Task -
Copy out the entries that follow, unchanged.

====

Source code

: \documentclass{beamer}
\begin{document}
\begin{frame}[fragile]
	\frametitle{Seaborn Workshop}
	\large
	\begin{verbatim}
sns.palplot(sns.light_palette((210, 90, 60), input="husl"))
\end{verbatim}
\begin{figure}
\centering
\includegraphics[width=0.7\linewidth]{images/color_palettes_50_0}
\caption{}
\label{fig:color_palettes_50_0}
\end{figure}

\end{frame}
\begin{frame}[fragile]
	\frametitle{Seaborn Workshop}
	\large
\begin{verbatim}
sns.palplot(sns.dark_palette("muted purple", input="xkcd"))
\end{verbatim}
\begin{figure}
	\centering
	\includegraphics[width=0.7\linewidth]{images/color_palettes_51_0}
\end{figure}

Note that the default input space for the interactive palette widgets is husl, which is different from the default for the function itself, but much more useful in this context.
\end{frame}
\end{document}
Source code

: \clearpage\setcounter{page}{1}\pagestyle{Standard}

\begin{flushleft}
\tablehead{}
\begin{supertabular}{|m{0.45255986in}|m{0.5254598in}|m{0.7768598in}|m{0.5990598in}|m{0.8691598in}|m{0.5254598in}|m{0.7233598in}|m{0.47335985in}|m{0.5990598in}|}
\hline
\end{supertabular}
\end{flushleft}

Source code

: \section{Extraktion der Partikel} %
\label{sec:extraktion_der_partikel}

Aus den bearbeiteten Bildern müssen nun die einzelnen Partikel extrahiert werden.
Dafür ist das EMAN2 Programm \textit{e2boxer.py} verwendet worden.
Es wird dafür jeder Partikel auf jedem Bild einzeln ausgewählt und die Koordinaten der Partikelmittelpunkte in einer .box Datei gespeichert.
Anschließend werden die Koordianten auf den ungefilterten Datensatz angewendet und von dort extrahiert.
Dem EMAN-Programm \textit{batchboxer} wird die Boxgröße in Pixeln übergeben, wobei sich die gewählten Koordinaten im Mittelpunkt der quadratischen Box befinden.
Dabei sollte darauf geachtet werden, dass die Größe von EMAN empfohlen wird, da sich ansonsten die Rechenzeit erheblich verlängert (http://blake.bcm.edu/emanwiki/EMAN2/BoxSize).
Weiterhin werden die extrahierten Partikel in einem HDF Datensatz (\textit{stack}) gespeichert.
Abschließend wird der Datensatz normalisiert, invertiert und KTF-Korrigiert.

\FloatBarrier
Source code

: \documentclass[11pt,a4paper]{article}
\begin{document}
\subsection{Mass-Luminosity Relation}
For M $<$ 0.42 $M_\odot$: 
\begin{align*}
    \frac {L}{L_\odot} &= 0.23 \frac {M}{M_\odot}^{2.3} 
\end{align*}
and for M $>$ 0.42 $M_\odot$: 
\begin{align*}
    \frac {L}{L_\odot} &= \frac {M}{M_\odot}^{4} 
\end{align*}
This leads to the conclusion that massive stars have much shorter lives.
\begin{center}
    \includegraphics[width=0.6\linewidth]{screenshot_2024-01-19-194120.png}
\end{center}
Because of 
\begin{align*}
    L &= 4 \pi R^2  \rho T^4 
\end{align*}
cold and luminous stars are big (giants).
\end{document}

====

Written response -
Source code

: \documentclass{beamer}
\begin{document}
\begin{frame}[fragile]
	\frametitle{Seaborn Workshop}
	\large
	\begin{verbatim}
sns.palplot(sns.light_palette((210, 90, 60), input="husl"))
\end{verbatim}
\begin{figure}
\centering
\includegraphics[width=0.7\linewidth]{images/color_palettes_50_0}
\caption{}
\label{fig:color_palettes_50_0}
\end{figure}

\end{frame}
\begin{frame}[fragile]
	\frametitle{Seaborn Workshop}
	\large
\begin{verbatim}
sns.palplot(sns.dark_palette("muted purple", input="xkcd"))
\end{verbatim}
\begin{figure}
	\centering
	\includegraphics[width=0.7\linewidth]{images/color_palettes_51_0}
\end{figure}

Note that the default input space for the interactive palette widgets is husl, which is different from the default for the function itself, but much more useful in this context.
\end{frame}
\end{document}
Source code

: \clearpage\setcounter{page}{1}\pagestyle{Standard}

\begin{flushleft}
\tablehead{}
\begin{supertabular}{|m{0.45255986in}|m{0.5254598in}|m{0.7768598in}|m{0.5990598in}|m{0.8691598in}|m{0.5254598in}|m{0.7233598in}|m{0.47335985in}|m{0.5990598in}|}
\hline
\end{supertabular}
\end{flushleft}

Source code

: \section{Extraktion der Partikel} %
\label{sec:extraktion_der_partikel}

Aus den bearbeiteten Bildern müssen nun die einzelnen Partikel extrahiert werden.
Dafür ist das EMAN2 Programm \textit{e2boxer.py} verwendet worden.
Es wird dafür jeder Partikel auf jedem Bild einzeln ausgewählt und die Koordinaten der Partikelmittelpunkte in einer .box Datei gespeichert.
Anschließend werden die Koordianten auf den ungefilterten Datensatz angewendet und von dort extrahiert.
Dem EMAN-Programm \textit{batchboxer} wird die Boxgröße in Pixeln übergeben, wobei sich die gewählten Koordinaten im Mittelpunkt der quadratischen Box befinden.
Dabei sollte darauf geachtet werden, dass die Größe von EMAN empfohlen wird, da sich ansonsten die Rechenzeit erheblich verlängert (http://blake.bcm.edu/emanwiki/EMAN2/BoxSize).
Weiterhin werden die extrahierten Partikel in einem HDF Datensatz (\textit{stack}) gespeichert.
Abschließend wird der Datensatz normalisiert, invertiert und KTF-Korrigiert.

\FloatBarrier
Source code

: \documentclass[11pt,a4paper]{article}
\begin{document}
\subsection{Mass-Luminosity Relation}
For M $<$ 0.42 $M_\odot$: 
\begin{align*}
    \frac {L}{L_\odot} &= 0.23 \frac {M}{M_\odot}^{2.3} 
\end{align*}
and for M $>$ 0.42 $M_\odot$: 
\begin{align*}
    \frac {L}{L_\odot} &= \frac {M}{M_\odot}^{4} 
\end{align*}
This leads to the conclusion that massive stars have much shorter lives.
\begin{center}
    \includegraphics[width=0.6\linewidth]{screenshot_2024-01-19-194120.png}
\end{center}
Because of 
\begin{align*}
    L &= 4 \pi R^2  \rho T^4 
\end{align*}
cold and luminous stars are big (giants).
\end{document}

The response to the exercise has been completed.